- YOUR ASSIGNMENT
Leave out any picture and return the remaining listing below exactly as given.

[GIVEN ENTRIES]

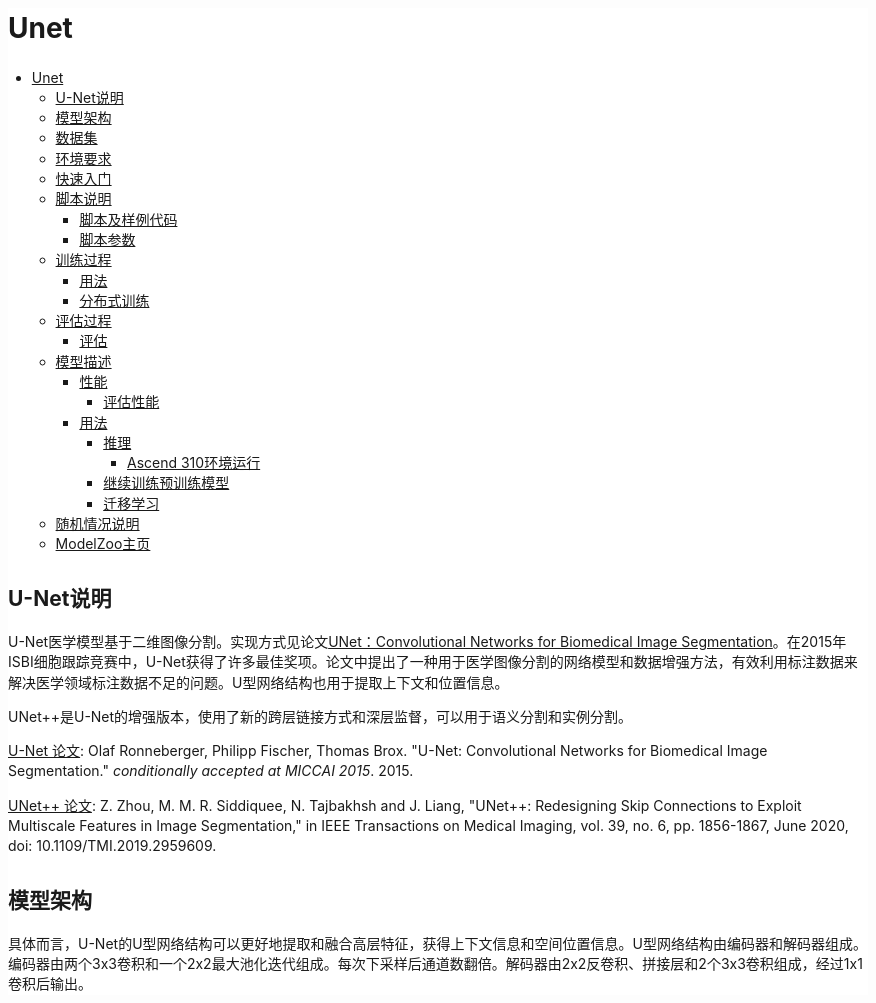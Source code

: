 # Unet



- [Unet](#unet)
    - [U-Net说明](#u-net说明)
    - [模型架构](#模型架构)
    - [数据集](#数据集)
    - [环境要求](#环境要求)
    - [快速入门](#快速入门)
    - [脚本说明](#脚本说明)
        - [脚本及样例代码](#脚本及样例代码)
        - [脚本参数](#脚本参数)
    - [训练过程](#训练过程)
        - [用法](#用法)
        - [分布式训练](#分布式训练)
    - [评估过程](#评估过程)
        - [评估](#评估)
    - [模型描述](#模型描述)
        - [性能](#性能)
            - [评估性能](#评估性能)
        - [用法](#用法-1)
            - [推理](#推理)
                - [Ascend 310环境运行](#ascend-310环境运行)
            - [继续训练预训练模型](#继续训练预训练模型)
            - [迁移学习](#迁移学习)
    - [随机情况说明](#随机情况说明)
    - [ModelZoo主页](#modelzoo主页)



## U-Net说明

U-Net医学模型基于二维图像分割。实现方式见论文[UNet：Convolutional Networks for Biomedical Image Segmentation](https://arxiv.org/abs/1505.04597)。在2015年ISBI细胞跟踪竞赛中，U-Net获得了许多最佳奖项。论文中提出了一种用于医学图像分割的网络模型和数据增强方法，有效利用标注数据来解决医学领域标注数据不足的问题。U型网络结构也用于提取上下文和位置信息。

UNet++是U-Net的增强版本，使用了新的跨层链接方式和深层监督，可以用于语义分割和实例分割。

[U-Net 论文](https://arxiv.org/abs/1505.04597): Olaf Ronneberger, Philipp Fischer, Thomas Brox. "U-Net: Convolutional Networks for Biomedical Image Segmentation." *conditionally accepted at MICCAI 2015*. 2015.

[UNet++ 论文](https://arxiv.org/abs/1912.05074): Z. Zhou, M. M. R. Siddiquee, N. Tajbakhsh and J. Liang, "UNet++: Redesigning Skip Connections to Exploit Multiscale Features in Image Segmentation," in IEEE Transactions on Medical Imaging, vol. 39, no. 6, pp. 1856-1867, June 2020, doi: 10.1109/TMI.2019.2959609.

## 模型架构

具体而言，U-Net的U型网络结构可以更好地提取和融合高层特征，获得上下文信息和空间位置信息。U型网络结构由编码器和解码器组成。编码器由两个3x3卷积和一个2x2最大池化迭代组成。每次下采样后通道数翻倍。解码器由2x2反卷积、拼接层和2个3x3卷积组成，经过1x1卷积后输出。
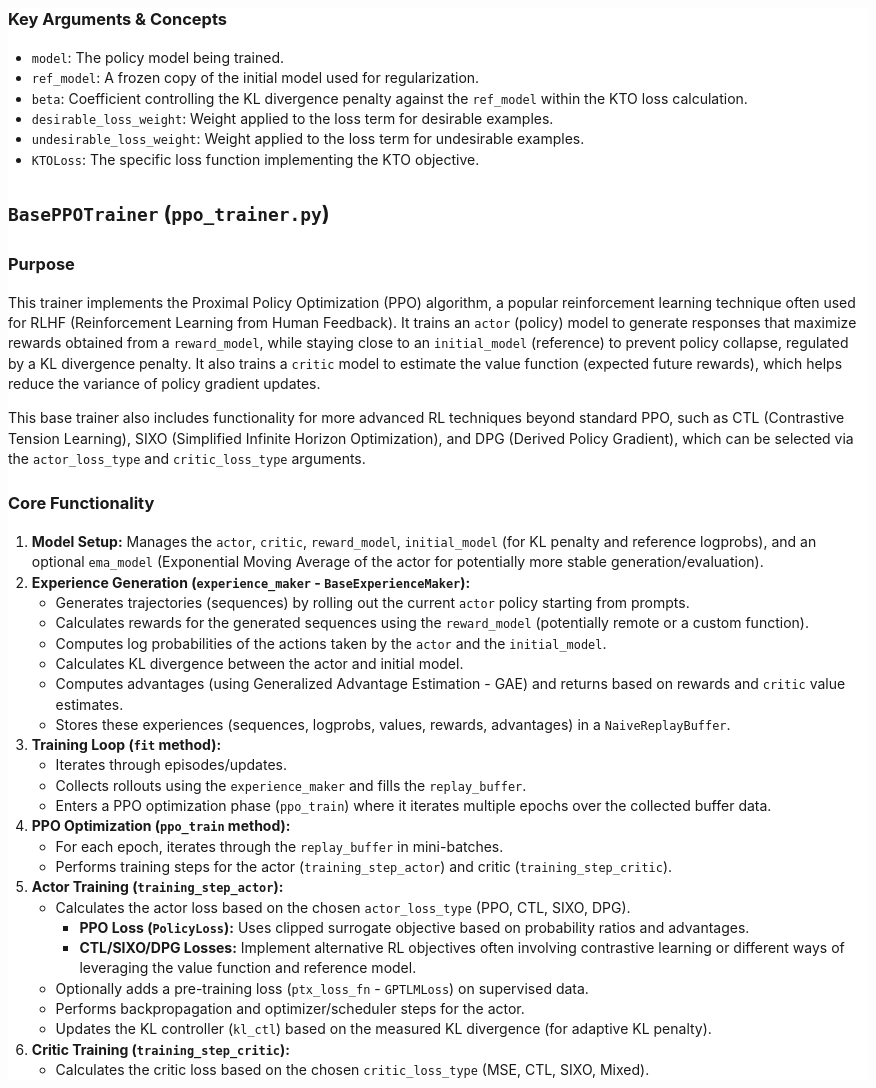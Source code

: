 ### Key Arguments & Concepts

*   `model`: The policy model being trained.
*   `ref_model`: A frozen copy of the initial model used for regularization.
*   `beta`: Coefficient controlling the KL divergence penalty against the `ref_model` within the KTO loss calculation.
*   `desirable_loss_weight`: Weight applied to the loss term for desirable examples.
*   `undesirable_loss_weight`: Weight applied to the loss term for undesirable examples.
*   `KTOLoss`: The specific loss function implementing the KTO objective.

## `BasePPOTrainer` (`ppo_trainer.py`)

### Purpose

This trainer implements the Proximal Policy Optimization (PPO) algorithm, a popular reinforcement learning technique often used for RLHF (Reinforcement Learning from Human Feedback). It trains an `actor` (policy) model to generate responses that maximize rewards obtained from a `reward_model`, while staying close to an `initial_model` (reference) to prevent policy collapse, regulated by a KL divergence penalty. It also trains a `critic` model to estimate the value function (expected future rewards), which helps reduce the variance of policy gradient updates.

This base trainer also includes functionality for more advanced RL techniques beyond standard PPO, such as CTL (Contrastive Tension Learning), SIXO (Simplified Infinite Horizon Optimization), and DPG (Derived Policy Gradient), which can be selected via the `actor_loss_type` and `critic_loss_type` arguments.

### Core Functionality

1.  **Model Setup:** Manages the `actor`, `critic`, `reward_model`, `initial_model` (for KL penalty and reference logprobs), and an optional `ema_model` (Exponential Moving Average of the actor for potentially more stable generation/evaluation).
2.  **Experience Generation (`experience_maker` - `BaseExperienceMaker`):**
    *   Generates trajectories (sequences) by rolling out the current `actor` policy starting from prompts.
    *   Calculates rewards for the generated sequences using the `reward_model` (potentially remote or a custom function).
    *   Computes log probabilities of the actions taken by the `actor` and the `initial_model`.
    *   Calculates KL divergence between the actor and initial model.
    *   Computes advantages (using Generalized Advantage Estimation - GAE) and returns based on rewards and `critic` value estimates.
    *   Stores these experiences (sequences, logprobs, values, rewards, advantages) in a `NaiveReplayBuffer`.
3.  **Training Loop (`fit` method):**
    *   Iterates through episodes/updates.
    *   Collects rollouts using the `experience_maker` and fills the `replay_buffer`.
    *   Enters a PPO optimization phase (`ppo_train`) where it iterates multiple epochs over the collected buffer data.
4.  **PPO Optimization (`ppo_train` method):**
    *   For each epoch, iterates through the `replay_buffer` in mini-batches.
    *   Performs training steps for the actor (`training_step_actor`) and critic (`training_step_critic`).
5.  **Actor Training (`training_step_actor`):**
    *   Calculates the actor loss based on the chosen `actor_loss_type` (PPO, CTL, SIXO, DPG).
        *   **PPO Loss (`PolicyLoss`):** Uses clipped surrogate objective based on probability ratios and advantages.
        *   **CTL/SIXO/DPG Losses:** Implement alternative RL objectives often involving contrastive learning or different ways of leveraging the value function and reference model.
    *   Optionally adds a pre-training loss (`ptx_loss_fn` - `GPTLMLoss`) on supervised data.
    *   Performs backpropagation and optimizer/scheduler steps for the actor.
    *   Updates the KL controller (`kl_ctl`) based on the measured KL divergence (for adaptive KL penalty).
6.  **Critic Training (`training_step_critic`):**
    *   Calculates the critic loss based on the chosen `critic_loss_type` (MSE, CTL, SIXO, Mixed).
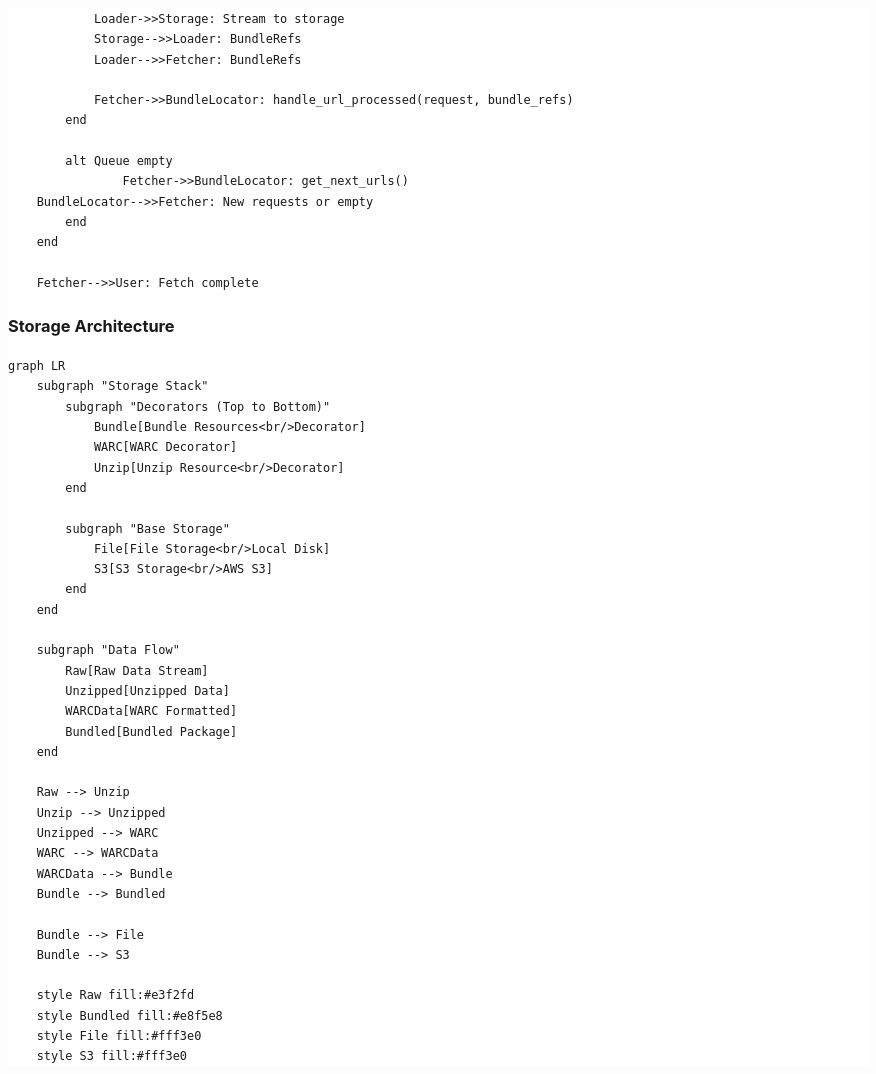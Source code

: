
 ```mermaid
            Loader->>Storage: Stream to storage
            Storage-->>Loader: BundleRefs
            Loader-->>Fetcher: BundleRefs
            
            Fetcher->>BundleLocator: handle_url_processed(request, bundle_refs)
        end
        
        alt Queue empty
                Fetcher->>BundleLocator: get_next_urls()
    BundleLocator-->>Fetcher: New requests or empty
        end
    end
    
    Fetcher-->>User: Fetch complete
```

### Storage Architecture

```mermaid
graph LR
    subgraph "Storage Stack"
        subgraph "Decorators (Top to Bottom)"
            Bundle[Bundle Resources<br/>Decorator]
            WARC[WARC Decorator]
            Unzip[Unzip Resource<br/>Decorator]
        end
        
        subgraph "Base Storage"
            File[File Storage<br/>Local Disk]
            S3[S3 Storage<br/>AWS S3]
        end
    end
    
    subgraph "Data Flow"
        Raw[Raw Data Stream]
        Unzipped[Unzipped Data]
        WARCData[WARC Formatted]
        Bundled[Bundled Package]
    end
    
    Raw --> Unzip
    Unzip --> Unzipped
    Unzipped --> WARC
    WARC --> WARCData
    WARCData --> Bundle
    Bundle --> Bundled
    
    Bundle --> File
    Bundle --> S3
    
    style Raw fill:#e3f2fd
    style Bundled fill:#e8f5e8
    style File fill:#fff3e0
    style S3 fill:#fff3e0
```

[/GIVEN ENTRIES]

- TASK SOLUTION
Source code

: # Unet



- [Unet](#unet)
    - [U-Net说明](#u-net说明)
    - [模型架构](#模型架构)
    - [数据集](#数据集)
    - [环境要求](#环境要求)
    - [快速入门](#快速入门)
    - [脚本说明](#脚本说明)
        - [脚本及样例代码](#脚本及样例代码)
        - [脚本参数](#脚本参数)
    - [训练过程](#训练过程)
        - [用法](#用法)
        - [分布式训练](#分布式训练)
    - [评估过程](#评估过程)
        - [评估](#评估)
    - [模型描述](#模型描述)
        - [性能](#性能)
            - [评估性能](#评估性能)
        - [用法](#用法-1)
            - [推理](#推理)
                - [Ascend 310环境运行](#ascend-310环境运行)
            - [继续训练预训练模型](#继续训练预训练模型)
            - [迁移学习](#迁移学习)
    - [随机情况说明](#随机情况说明)
    - [ModelZoo主页](#modelzoo主页)



## U-Net说明

U-Net医学模型基于二维图像分割。实现方式见论文[UNet：Convolutional Networks for Biomedical Image Segmentation](https://arxiv.org/abs/1505.04597)。在2015年ISBI细胞跟踪竞赛中，U-Net获得了许多最佳奖项。论文中提出了一种用于医学图像分割的网络模型和数据增强方法，有效利用标注数据来解决医学领域标注数据不足的问题。U型网络结构也用于提取上下文和位置信息。

UNet++是U-Net的增强版本，使用了新的跨层链接方式和深层监督，可以用于语义分割和实例分割。

[U-Net 论文](https://arxiv.org/abs/1505.04597): Olaf Ronneberger, Philipp Fischer, Thomas Brox. "U-Net: Convolutional Networks for Biomedical Image Segmentation." *conditionally accepted at MICCAI 2015*. 2015.

[UNet++ 论文](https://arxiv.org/abs/1912.05074): Z. Zhou, M. M. R. Siddiquee, N. Tajbakhsh and J. Liang, "UNet++: Redesigning Skip Connections to Exploit Multiscale Features in Image Segmentation," in IEEE Transactions on Medical Imaging, vol. 39, no. 6, pp. 1856-1867, June 2020, doi: 10.1109/TMI.2019.2959609.

## 模型架构

具体而言，U-Net的U型网络结构可以更好地提取和融合高层特征，获得上下文信息和空间位置信息。U型网络结构由编码器和解码器组成。编码器由两个3x3卷积和一个2x2最大池化迭代组成。每次下采样后通道数翻倍。解码器由2x2反卷积、拼接层和2个3x3卷积组成，经过1x1卷积后输出。
Source code

: ### Key Arguments & Concepts

*   `model`: The policy model being trained.
*   `ref_model`: A frozen copy of the initial model used for regularization.
*   `beta`: Coefficient controlling the KL divergence penalty against the `ref_model` within the KTO loss calculation.
*   `desirable_loss_weight`: Weight applied to the loss term for desirable examples.
*   `undesirable_loss_weight`: Weight applied to the loss term for undesirable examples.
*   `KTOLoss`: The specific loss function implementing the KTO objective.

## `BasePPOTrainer` (`ppo_trainer.py`)

### Purpose

This trainer implements the Proximal Policy Optimization (PPO) algorithm, a popular reinforcement learning technique often used for RLHF (Reinforcement Learning from Human Feedback). It trains an `actor` (policy) model to generate responses that maximize rewards obtained from a `reward_model`, while staying close to an `initial_model` (reference) to prevent policy collapse, regulated by a KL divergence penalty. It also trains a `critic` model to estimate the value function (expected future rewards), which helps reduce the variance of policy gradient updates.

This base trainer also includes functionality for more advanced RL techniques beyond standard PPO, such as CTL (Contrastive Tension Learning), SIXO (Simplified Infinite Horizon Optimization), and DPG (Derived Policy Gradient), which can be selected via the `actor_loss_type` and `critic_loss_type` arguments.

### Core Functionality

1.  **Model Setup:** Manages the `actor`, `critic`, `reward_model`, `initial_model` (for KL penalty and reference logprobs), and an optional `ema_model` (Exponential Moving Average of the actor for potentially more stable generation/evaluation).
2.  **Experience Generation (`experience_maker` - `BaseExperienceMaker`):**
    *   Generates trajectories (sequences) by rolling out the current `actor` policy starting from prompts.
    *   Calculates rewards for the generated sequences using the `reward_model` (potentially remote or a custom function).
    *   Computes log probabilities of the actions taken by the `actor` and the `initial_model`.
    *   Calculates KL divergence between the actor and initial model.
    *   Computes advantages (using Generalized Advantage Estimation - GAE) and returns based on rewards and `critic` value estimates.
    *   Stores these experiences (sequences, logprobs, values, rewards, advantages) in a `NaiveReplayBuffer`.
3.  **Training Loop (`fit` method):**
    *   Iterates through episodes/updates.
    *   Collects rollouts using the `experience_maker` and fills the `replay_buffer`.
    *   Enters a PPO optimization phase (`ppo_train`) where it iterates multiple epochs over the collected buffer data.
4.  **PPO Optimization (`ppo_train` method):**
    *   For each epoch, iterates through the `replay_buffer` in mini-batches.
    *   Performs training steps for the actor (`training_step_actor`) and critic (`training_step_critic`).
5.  **Actor Training (`training_step_actor`):**
    *   Calculates the actor loss based on the chosen `actor_loss_type` (PPO, CTL, SIXO, DPG).
        *   **PPO Loss (`PolicyLoss`):** Uses clipped surrogate objective based on probability ratios and advantages.
        *   **CTL/SIXO/DPG Losses:** Implement alternative RL objectives often involving contrastive learning or different ways of leveraging the value function and reference model.
    *   Optionally adds a pre-training loss (`ptx_loss_fn` - `GPTLMLoss`) on supervised data.
    *   Performs backpropagation and optimizer/scheduler steps for the actor.
    *   Updates the KL controller (`kl_ctl`) based on the measured KL divergence (for adaptive KL penalty).
6.  **Critic Training (`training_step_critic`):**
    *   Calculates the critic loss based on the chosen `critic_loss_type` (MSE, CTL, SIXO, Mixed).
Source code

:
 ```mermaid
            Loader->>Storage: Stream to storage
            Storage-->>Loader: BundleRefs
            Loader-->>Fetcher: BundleRefs
            
            Fetcher->>BundleLocator: handle_url_processed(request, bundle_refs)
        end
        
        alt Queue empty
                Fetcher->>BundleLocator: get_next_urls()
    BundleLocator-->>Fetcher: New requests or empty
        end
    end
    
    Fetcher-->>User: Fetch complete
```

### Storage Architecture

```mermaid
graph LR
    subgraph "Storage Stack"
        subgraph "Decorators (Top to Bottom)"
            Bundle[Bundle Resources<br/>Decorator]
            WARC[WARC Decorator]
            Unzip[Unzip Resource<br/>Decorator]
        end
        
        subgraph "Base Storage"
            File[File Storage<br/>Local Disk]
            S3[S3 Storage<br/>AWS S3]
        end
    end
    
    subgraph "Data Flow"
        Raw[Raw Data Stream]
        Unzipped[Unzipped Data]
        WARCData[WARC Formatted]
        Bundled[Bundled Package]
    end
    
    Raw --> Unzip
    Unzip --> Unzipped
    Unzipped --> WARC
    WARC --> WARCData
    WARCData --> Bundle
    Bundle --> Bundled
    
    Bundle --> File
    Bundle --> S3
    
    style Raw fill:#e3f2fd
    style Bundled fill:#e8f5e8
    style File fill:#fff3e0
    style S3 fill:#fff3e0
```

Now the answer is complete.